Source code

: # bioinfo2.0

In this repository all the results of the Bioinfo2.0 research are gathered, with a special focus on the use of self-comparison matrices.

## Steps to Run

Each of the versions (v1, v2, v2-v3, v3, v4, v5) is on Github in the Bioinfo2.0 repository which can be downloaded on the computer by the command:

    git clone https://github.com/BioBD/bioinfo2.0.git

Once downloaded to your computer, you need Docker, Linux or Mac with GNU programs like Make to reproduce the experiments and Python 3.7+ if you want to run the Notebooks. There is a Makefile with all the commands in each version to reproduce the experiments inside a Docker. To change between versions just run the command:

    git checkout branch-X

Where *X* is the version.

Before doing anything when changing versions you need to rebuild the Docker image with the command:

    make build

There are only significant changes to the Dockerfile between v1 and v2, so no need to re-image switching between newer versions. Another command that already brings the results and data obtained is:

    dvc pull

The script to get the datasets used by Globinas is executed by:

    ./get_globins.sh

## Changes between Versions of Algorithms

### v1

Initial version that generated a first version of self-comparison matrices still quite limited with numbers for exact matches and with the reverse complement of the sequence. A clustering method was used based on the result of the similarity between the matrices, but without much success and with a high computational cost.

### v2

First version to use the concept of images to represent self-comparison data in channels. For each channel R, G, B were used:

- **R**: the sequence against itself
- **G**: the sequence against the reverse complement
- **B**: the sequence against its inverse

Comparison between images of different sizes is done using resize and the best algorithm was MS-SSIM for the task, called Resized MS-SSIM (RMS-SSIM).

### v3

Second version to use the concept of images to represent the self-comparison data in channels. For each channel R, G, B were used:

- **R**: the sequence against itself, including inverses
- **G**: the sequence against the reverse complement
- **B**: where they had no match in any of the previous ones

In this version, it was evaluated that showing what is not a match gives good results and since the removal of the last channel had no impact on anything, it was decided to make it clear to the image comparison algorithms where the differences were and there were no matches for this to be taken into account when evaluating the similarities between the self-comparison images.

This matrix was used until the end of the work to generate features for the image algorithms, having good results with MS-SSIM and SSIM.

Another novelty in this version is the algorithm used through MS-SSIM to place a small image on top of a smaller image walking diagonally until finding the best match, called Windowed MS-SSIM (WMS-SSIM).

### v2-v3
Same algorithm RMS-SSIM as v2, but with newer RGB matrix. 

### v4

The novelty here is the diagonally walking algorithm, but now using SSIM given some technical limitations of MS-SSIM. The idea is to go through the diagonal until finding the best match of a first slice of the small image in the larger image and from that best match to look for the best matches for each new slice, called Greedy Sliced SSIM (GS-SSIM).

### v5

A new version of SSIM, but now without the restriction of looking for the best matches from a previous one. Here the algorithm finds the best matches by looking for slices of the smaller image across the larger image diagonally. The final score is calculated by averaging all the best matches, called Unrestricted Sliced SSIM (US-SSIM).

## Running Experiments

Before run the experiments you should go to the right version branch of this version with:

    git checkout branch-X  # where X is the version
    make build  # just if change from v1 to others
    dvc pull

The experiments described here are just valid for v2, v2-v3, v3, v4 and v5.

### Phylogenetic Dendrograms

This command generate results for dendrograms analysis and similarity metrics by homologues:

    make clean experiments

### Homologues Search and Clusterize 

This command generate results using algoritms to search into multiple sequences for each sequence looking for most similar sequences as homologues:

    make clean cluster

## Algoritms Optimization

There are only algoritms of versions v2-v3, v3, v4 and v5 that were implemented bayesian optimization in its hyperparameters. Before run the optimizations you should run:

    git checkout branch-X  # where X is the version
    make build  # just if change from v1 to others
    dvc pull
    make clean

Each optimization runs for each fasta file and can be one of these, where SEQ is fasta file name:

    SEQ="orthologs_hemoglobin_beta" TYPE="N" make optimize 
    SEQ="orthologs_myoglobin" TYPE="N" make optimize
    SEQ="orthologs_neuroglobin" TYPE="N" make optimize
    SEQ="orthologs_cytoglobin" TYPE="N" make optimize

• **Problem to solve**
Every entry is to be restated word for word.

• **Written reply**
Source code

: # bioinfo2.0

In this repository all the results of the Bioinfo2.0 research are gathered, with a special focus on the use of self-comparison matrices.

## Steps to Run

Each of the versions (v1, v2, v2-v3, v3, v4, v5) is on Github in the Bioinfo2.0 repository which can be downloaded on the computer by the command:

    git clone https://github.com/BioBD/bioinfo2.0.git

Once downloaded to your computer, you need Docker, Linux or Mac with GNU programs like Make to reproduce the experiments and Python 3.7+ if you want to run the Notebooks. There is a Makefile with all the commands in each version to reproduce the experiments inside a Docker. To change between versions just run the command:

    git checkout branch-X

Where *X* is the version.

Before doing anything when changing versions you need to rebuild the Docker image with the command:

    make build

There are only significant changes to the Dockerfile between v1 and v2, so no need to re-image switching between newer versions. Another command that already brings the results and data obtained is:

    dvc pull

The script to get the datasets used by Globinas is executed by:

    ./get_globins.sh

## Changes between Versions of Algorithms

### v1

Initial version that generated a first version of self-comparison matrices still quite limited with numbers for exact matches and with the reverse complement of the sequence. A clustering method was used based on the result of the similarity between the matrices, but without much success and with a high computational cost.

### v2

First version to use the concept of images to represent self-comparison data in channels. For each channel R, G, B were used:

- **R**: the sequence against itself
- **G**: the sequence against the reverse complement
- **B**: the sequence against its inverse

Comparison between images of different sizes is done using resize and the best algorithm was MS-SSIM for the task, called Resized MS-SSIM (RMS-SSIM).

### v3

Second version to use the concept of images to represent the self-comparison data in channels. For each channel R, G, B were used:

- **R**: the sequence against itself, including inverses
- **G**: the sequence against the reverse complement
- **B**: where they had no match in any of the previous ones

In this version, it was evaluated that showing what is not a match gives good results and since the removal of the last channel had no impact on anything, it was decided to make it clear to the image comparison algorithms where the differences were and there were no matches for this to be taken into account when evaluating the similarities between the self-comparison images.

This matrix was used until the end of the work to generate features for the image algorithms, having good results with MS-SSIM and SSIM.

Another novelty in this version is the algorithm used through MS-SSIM to place a small image on top of a smaller image walking diagonally until finding the best match, called Windowed MS-SSIM (WMS-SSIM).

### v2-v3
Same algorithm RMS-SSIM as v2, but with newer RGB matrix. 

### v4

The novelty here is the diagonally walking algorithm, but now using SSIM given some technical limitations of MS-SSIM. The idea is to go through the diagonal until finding the best match of a first slice of the small image in the larger image and from that best match to look for the best matches for each new slice, called Greedy Sliced SSIM (GS-SSIM).

### v5

A new version of SSIM, but now without the restriction of looking for the best matches from a previous one. Here the algorithm finds the best matches by looking for slices of the smaller image across the larger image diagonally. The final score is calculated by averaging all the best matches, called Unrestricted Sliced SSIM (US-SSIM).

## Running Experiments

Before run the experiments you should go to the right version branch of this version with:

    git checkout branch-X  # where X is the version
    make build  # just if change from v1 to others
    dvc pull

The experiments described here are just valid for v2, v2-v3, v3, v4 and v5.

### Phylogenetic Dendrograms

This command generate results for dendrograms analysis and similarity metrics by homologues:

    make clean experiments

### Homologues Search and Clusterize 

This command generate results using algoritms to search into multiple sequences for each sequence looking for most similar sequences as homologues:

    make clean cluster

## Algoritms Optimization

There are only algoritms of versions v2-v3, v3, v4 and v5 that were implemented bayesian optimization in its hyperparameters. Before run the optimizations you should run:

    git checkout branch-X  # where X is the version
    make build  # just if change from v1 to others
    dvc pull
    make clean

Each optimization runs for each fasta file and can be one of these, where SEQ is fasta file name:

    SEQ="orthologs_hemoglobin_beta" TYPE="N" make optimize 
    SEQ="orthologs_myoglobin" TYPE="N" make optimize
    SEQ="orthologs_neuroglobin" TYPE="N" make optimize
    SEQ="orthologs_cytoglobin" TYPE="N" make optimize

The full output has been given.